(Collected data)
- Opening Delimiter -
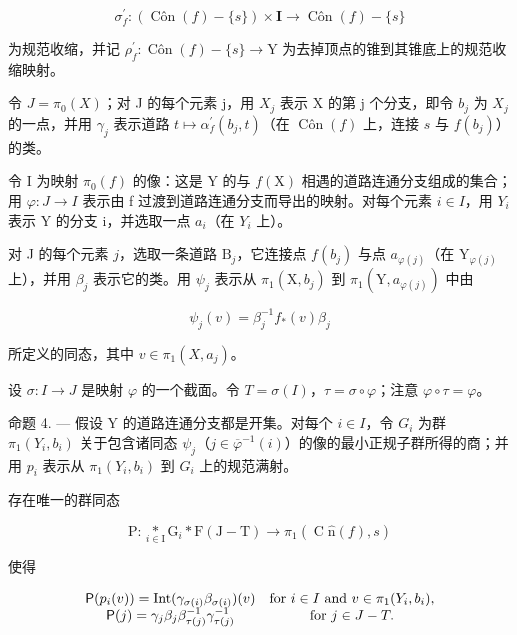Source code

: \[
\sigma_ {f} ^ {\prime} \colon (\operatorname{Côn} (f) - \{s \}) \times \mathbf {I} \to \operatorname{Côn} (f) - \{s \}
\]

为规范收缩，并记 \(\rho_{f}^{\prime}\colon\operatorname{Côn}(f) - \{s\}\to\mathrm{Y}\) 为去掉顶点的锥到其锥底上的规范收缩映射。

令 \(J = \pi_{0}(X)\)；对 J 的每个元素 j，用 \(X_{j}\) 表示 X 的第 j 个分支，即令 \(b_{j}\) 为 \(X_{j}\) 的一点，并用 \(\gamma_{j}\) 表示道路 \(t \mapsto \alpha_{f}^{\prime}(b_{j}, t)\)（在 \(\operatorname{Côn}(f)\) 上，连接 \(s\) 与 \(f(b_{j})\)）的类。

令 I 为映射 \(\pi_{0}(f)\) 的像：这是 Y 的与 \(f(\mathrm{X})\) 相遇的道路连通分支组成的集合；用 \(\varphi\colon J\to I\) 表示由 f 过渡到道路连通分支而导出的映射。对每个元素 \(i\in I\)，用 \(Y_{i}\) 表示 Y 的分支 i，并选取一点 \(a_{i}\)（在 \(Y_{i}\) 上）。

对 J 的每个元素 \(j\)，选取一条道路 \(\mathrm{B}_{j}\)，它连接点 \(f(b_{j})\) 与点 \(a_{\varphi(j)}\)（在 \(\mathrm{Y}_{\varphi(j)}\) 上），并用 \(\beta_{j}\) 表示它的类。用 \(\psi_{j}\) 表示从 \(\pi_{1}(\mathrm{X},b_{j})\) 到 \(\pi_{1}(\mathrm{Y},a_{\varphi(j)})\) 中由

\[
\psi_ {j} (v) = \beta_ {j} ^ {- 1} f _ {*} (v) \beta_ {j}
\]

所定义的同态，其中 \(v \in \pi_1(X, a_j)\)。

设 \(\sigma\colon I\to J\) 是映射 \(\varphi\) 的一个截面。令 \(T=\sigma(I)\)，\(\tau=\sigma\circ\varphi\)；注意 \(\varphi\circ\tau=\varphi\)。

命题 4. --- 假设 Y 的道路连通分支都是开集。对每个 \(i \in I\)，令 \(G_i\) 为群 \(\pi_1(Y_i, b_i)\) 关于包含诸同态 \(\psi_j\)（\(j \in \overline{\varphi}^{-1}(i)\)）的像的最小正规子群所得的商；并用 \(p_i\) 表示从 \(\pi_1(Y_i, b_i)\) 到 \(G_i\) 上的规范满射。

存在唯一的群同态

\[
\mathrm{P} \colon \underset {i \in \mathrm{I}} {*} \mathrm{G} _ {i} * \mathrm{F} (\mathrm{J} - \mathrm{T}) \to \pi_ {1} (\operatorname{C} \hat {\mathrm{n}} (f), s)
\]

使得

\[
\begin{array}{c c} \mathsf {P} (p _ {i} (v)) = \operatorname{Int} (\gamma_ {\sigma (i)} \beta_ {\sigma (i)}) (v) & \text {for } i\in I \text { and } v\in\pi_{1} (Y_{i},b_{i}), \\ \mathsf {P} (j) = \gamma_ {j} \beta_ {j} \beta_ {\tau (j)} ^ {- 1} \gamma_ {\tau (j)} ^ {- 1} & \text {for } j\in J - T. \end{array}
\]

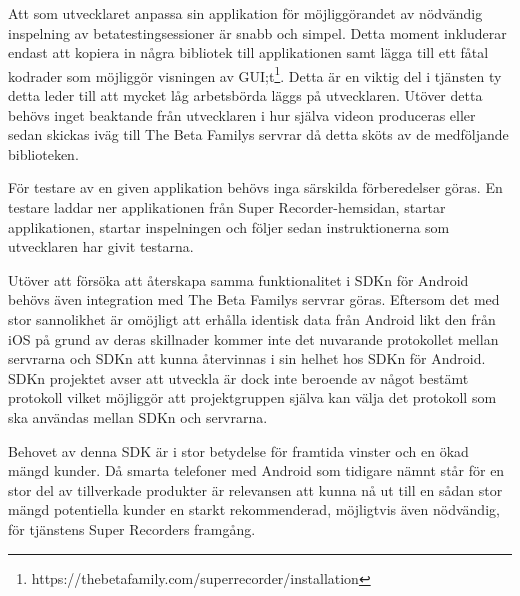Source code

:Att som utvecklaret anpassa sin applikation för möjliggörandet av nödvändig inspelning av betatestingsessioner är snabb och simpel. Detta moment inkluderar endast att kopiera in några bibliotek till applikationen samt lägga till ett fåtal kodrader som möjliggör visningen av GUI;t\footnote{https://thebetafamily.com/superrecorder/installation}. Detta är en viktig del i tjänsten ty detta leder till att mycket låg arbetsbörda läggs på utvecklaren. Utöver detta behövs inget beaktande från utvecklaren i hur själva videon produceras eller sedan skickas iväg till The Beta Familys servrar då detta sköts av de medföljande biblioteken. 

För testare av en given applikation behövs inga särskilda förberedelser göras. En testare laddar ner applikationen från Super Recorder-hemsidan, startar applikationen, startar inspelningen och följer sedan instruktionerna som utvecklaren har givit testarna. 

Utöver att försöka att återskapa samma funktionalitet i SDKn för Android behövs även integration med The Beta Familys servrar göras. Eftersom det med stor sannolikhet är omöjligt att erhålla identisk data från Android likt den från iOS på grund av deras skillnader kommer inte det nuvarande protokollet mellan servrarna och SDKn att kunna återvinnas i sin helhet hos SDKn för Android. SDKn projektet avser att utveckla är dock inte beroende av något bestämt protokoll vilket möjliggör att projektgruppen själva kan välja det protokoll som ska användas mellan SDKn och servrarna.

Behovet av denna SDK är i stor betydelse för framtida vinster och en ökad mängd kunder. Då smarta telefoner med Android som tidigare nämnt står för en stor del av tillverkade produkter är relevansen att kunna nå ut till en sådan stor mängd potentiella kunder en starkt rekommenderad, möjligtvis även nödvändig, för tjänstens Super Recorders framgång.
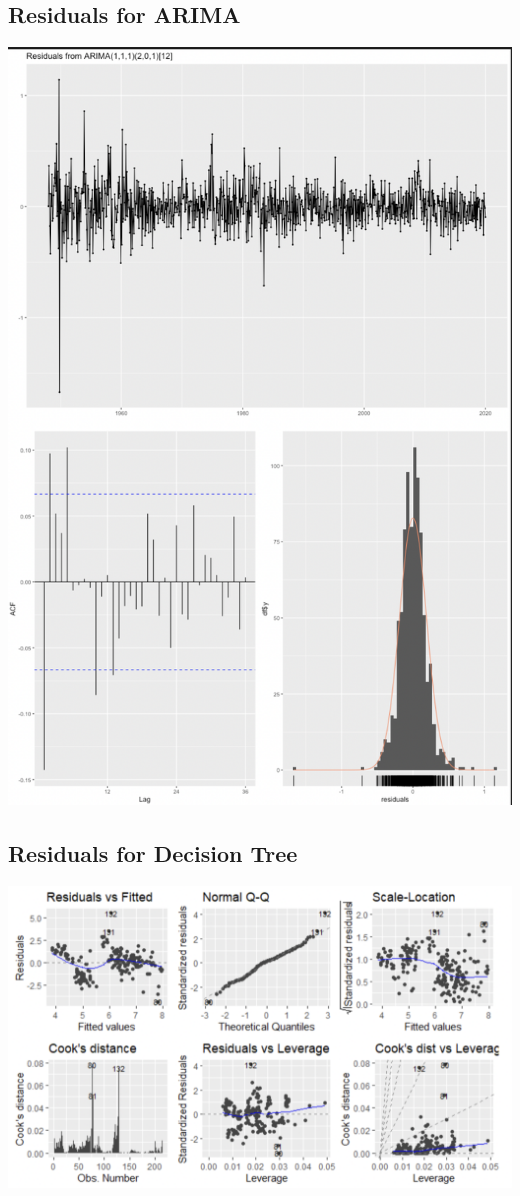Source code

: \documentclass{article}
\begin{document}
	\subsection{Residuals for ARIMA}
	\begin{center}
		\includegraphics[width=1\textwidth]{assets/residual2.png}
	\end{center}
\subsection{Residuals for Decision Tree}
	\begin{center}
		\includegraphics[width=1\textwidth]{assets/residual3.png}
	\end{center}
\end{document}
- Closing Delimiter -
• How to complete this task
Find the number of lines in the data above that contain "width". Please give that number alone.

• Solution for this exercise
2